Toch is Tarkovsky ook een meester. Samen met Bergman is hij een van de vijf levende filmmakers die zich in de eerste plaats hebben beziggehouden met de ultieme vraagstukken van de menselijke moraal (de anderen zijn Akira Kurosawa, Satyaijit Ray en Robert Bresson). Hij is de grootste Russische filmmaker sinds Sergei Eisenstein, en toch staat hij aan de kant van de Sovjettraditie van het materialisme en durft hij te zeggen dat hij spiritueel is, dat hij “nog steeds kan worden opgeroepen door een innerlijke stem”. Tegenwoordig is er meer moed voor een kunstenaar nodig om zijn spirituele overtuigingen toe te geven dan ze te ontkennen.
Toen Tarkovsky “The Sacrifice” maakte, wist hij dat hij ernstig ziek was. Nu ligt hij op sterven in een Parijs ziekenhuis met een hersentumor. Hij koos geen klein onderwerp voor zijn laatste verklaring. Zijn film gaat over een man die verneemt, of droomt, dat de bommenwerpers op weg zijn gegaan om de Derde Wereldoorlog te ontketenen.
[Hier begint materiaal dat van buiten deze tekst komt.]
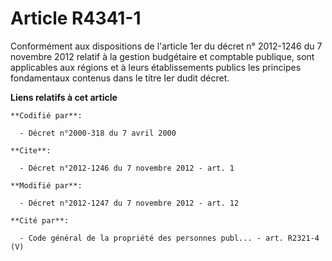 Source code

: # Article R4341-1

Conformément aux dispositions de                     l'article 1er du décret n° 2012-1246 du 7 novembre 2012 relatif à la
gestion budgétaire et comptable publique, sont applicables aux régions et à leurs établissements publics les principes
fondamentaux contenus dans le titre Ier  dudit décret.

**Liens relatifs à cet article**

	**Codifié par**:

	  - Décret n°2000-318 du 7 avril 2000

	**Cite**:

	  - Décret n°2012-1246 du 7 novembre 2012 - art. 1

	**Modifié par**:

	  - Décret n°2012-1247 du 7 novembre 2012 - art. 12

	**Cité par**:

	  - Code général de la propriété des personnes publ... - art. R2321-4 (V)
Hij biedt zijn eigen leven aan als offer, als alleen zijn familie gespaard kan blijven.
De film is niet gemakkelijk om naar te kijken, en het is lang om er doorheen te zitten. Toch schijnt er een zekere vreugde door de moeilijkheid heen. Tarkovsky heeft zich duidelijk losgemaakt van elke gedachte om het publiek te vermaken en is vastbesloten, in zijn laatste testament, om precies te zeggen wat hij wil, in precies de stijl die hij wil.
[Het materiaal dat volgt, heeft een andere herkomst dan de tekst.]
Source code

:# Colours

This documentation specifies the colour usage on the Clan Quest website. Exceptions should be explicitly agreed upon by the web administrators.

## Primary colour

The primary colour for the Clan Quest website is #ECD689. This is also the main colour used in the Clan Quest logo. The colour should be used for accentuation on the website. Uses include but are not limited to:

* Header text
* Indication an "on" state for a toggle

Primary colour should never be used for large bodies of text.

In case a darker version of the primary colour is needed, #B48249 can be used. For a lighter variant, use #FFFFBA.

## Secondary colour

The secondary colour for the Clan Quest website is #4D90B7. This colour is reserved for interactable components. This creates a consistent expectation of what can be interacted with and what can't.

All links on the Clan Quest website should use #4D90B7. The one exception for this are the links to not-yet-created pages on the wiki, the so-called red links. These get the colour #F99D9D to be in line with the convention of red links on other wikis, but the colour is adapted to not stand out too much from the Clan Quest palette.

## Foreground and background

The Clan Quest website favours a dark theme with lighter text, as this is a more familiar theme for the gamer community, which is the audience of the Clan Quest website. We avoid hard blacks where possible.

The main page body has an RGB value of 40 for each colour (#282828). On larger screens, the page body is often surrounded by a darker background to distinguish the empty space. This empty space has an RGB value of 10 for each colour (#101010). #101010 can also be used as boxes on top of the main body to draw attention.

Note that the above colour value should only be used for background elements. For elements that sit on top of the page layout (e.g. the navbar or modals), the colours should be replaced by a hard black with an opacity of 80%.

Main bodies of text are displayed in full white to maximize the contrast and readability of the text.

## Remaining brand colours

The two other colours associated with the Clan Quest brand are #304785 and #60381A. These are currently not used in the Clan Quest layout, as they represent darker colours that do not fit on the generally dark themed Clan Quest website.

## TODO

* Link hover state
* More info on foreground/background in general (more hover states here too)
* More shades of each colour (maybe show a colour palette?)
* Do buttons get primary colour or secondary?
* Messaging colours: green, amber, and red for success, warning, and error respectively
Hij gebruikt veel lange shots – zowel lang van duur, als met grote afstanden tussen de camera en de onderwerpen. Lange shots zetten het publiek aan tot nadenken. We zijn niet zo dichtbij dat we ons met een personage moeten identificeren. We staan op een afstand en zien alles, en hebben tijd om erover na te denken. De film dendert niet halsoverkop naar zijn conclusie toe, waarbij onze instemming als vanzelfsprekend wordt beschouwd. Er zijn ruimtes tussen de gebeurtenissen die groot genoeg zijn voor ons om ons af te vragen of wij zouden doen wat de man in de film doet.